> **About this exercise**
In how many lines of the listing does the word "dependencies" appear? Reply with the number only.

> **Recorded data**
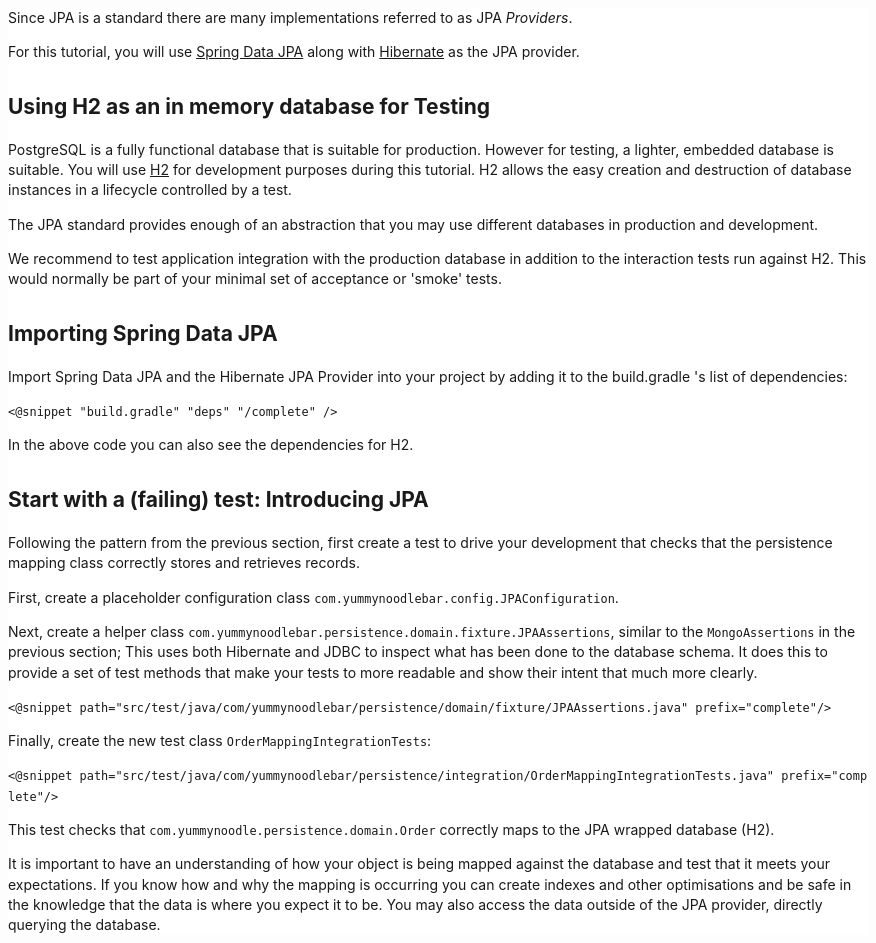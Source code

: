 Since JPA is a standard there are many implementations referred to as JPA *Providers*.

For this tutorial, you will use [Spring Data JPA](http://projects.spring.io/spring-data-jpa/) along with [Hibernate](http://www.hibernate.org) as the JPA provider.

## Using H2 as an in memory database for Testing

PostgreSQL is a fully functional database that is suitable for production. However for testing, a lighter, embedded database is suitable. You will use [H2](http://www.h2database.com) for development purposes during this tutorial. H2 allows the easy creation and destruction of database instances in a lifecycle controlled by a test.

The JPA standard provides enough of an abstraction that you may use different databases in production and development. 

We recommend to test application integration with the production database in addition to the interaction tests run against H2. This would normally be part of your minimal set of acceptance or 'smoke' tests.
    
## Importing Spring Data JPA

Import Spring Data JPA and the Hibernate JPA Provider into your project by adding it to the build.gradle 's list of dependencies:

    <@snippet "build.gradle" "deps" "/complete" />

In the above code you can also see the dependencies for H2.

## Start with a (failing) test: Introducing JPA

Following the pattern from the previous section, first create a test to drive your development that checks that the persistence mapping class correctly stores and retrieves records.

First, create a placeholder configuration class `com.yummynoodlebar.config.JPAConfiguration`.

Next, create a helper class `com.yummynoodlebar.persistence.domain.fixture.JPAAssertions`, similar to the `MongoAssertions` in the previous section; This uses both Hibernate and JDBC to inspect what has been done to the database schema. It does this to provide a set of test methods that make your tests to more readable and show their intent that much more clearly.

    <@snippet path="src/test/java/com/yummynoodlebar/persistence/domain/fixture/JPAAssertions.java" prefix="complete"/>

Finally, create the new test class `OrderMappingIntegrationTests`:

    <@snippet path="src/test/java/com/yummynoodlebar/persistence/integration/OrderMappingIntegrationTests.java" prefix="complete"/>

This test checks that `com.yummynoodle.persistence.domain.Order` correctly maps to the JPA wrapped database (H2).  

It is important to have an understanding of how your object is being mapped against the database and test that it meets your expectations. If you know how and why the mapping is occurring you can create indexes and other optimisations and be safe in the knowledge that the data is where you expect it to be. You may also access the data outside of the JPA provider, directly querying the database.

> **Response area**
2